Using the records below, copy out exactly the line that contains "Memory compression, the" and every line that follows it, up to and including the last, and no others.

* **Dataset records**:
____________________

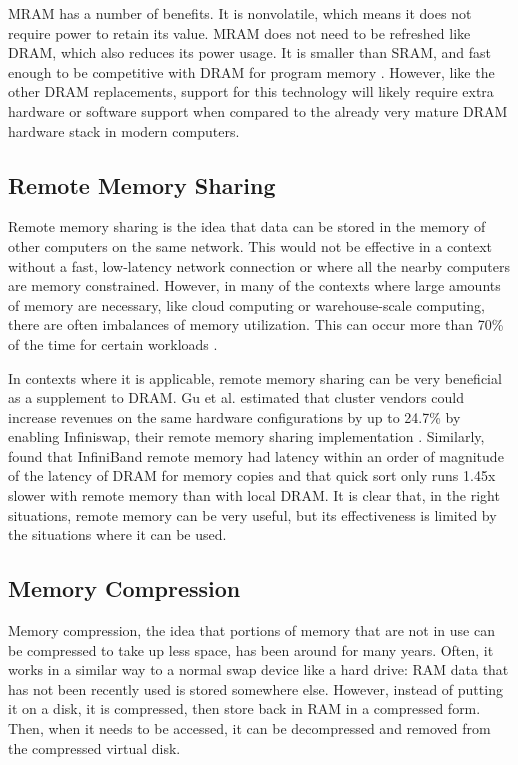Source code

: \documentclass[doublespace,nopageskip]{VTthesis}
\begin{document}
MRAM has a number of benefits. It is nonvolatile, which means it does not require power to retain its value. MRAM does not need to be refreshed like DRAM, which also reduces its power usage. It is smaller than SRAM, and fast enough to be competitive with DRAM for program memory \cite{mram99, mramprospects}. However, like the other DRAM replacements, support for this technology will likely require extra hardware or software support when compared to the already very mature DRAM hardware stack in modern computers.

\subsection{Remote Memory Sharing}\label{ss:remote_memory_sharing}
Remote memory sharing is the idea that data can be stored in the memory of other computers on the same network. This would not be effective in a context without a fast, low-latency network connection or where all the nearby computers are memory constrained. However, in many of the contexts where large amounts of memory are necessary, like cloud computing or warehouse-scale computing, there are often imbalances of memory utilization. This can occur more than 70\% of the time for certain workloads \cite{infiniswap}.

In contexts where it is applicable, remote memory sharing can be very beneficial as a supplement to DRAM. Gu et al. estimated that cluster vendors could increase revenues on the same hardware configurations by up to 24.7\% by enabling Infiniswap, their remote memory sharing implementation \cite{infiniswap}. Similarly, \cite{swapinfiniband} found that InfiniBand remote memory had latency within an order of magnitude of the latency of DRAM for memory copies and that quick sort only runs 1.45x slower with remote memory than with local DRAM. It is clear that, in the right situations, remote memory can be very useful, but its effectiveness is limited by the situations where it can be used.

\subsection{Memory Compression}\label{ss:memory_compression}
Memory compression, the idea that portions of memory that are not in use can be compressed to take up less space, has been around for many years. Often, it works in a similar way to a normal swap device like a hard drive: RAM data that has not been recently used is stored somewhere else. However, instead of putting it on a disk, it is compressed, then store back in RAM in a compressed form. Then, when it needs to be accessed, it can be decompressed and removed from the compressed virtual disk.
\end{document}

____________________

* **Result of the exercise**:
Memory compression, the idea that portions of memory that are not in use can be compressed to take up less space, has been around for many years. Often, it works in a similar way to a normal swap device like a hard drive: RAM data that has not been recently used is stored somewhere else. However, instead of putting it on a disk, it is compressed, then store back in RAM in a compressed form. Then, when it needs to be accessed, it can be decompressed and removed from the compressed virtual disk.
\end{document}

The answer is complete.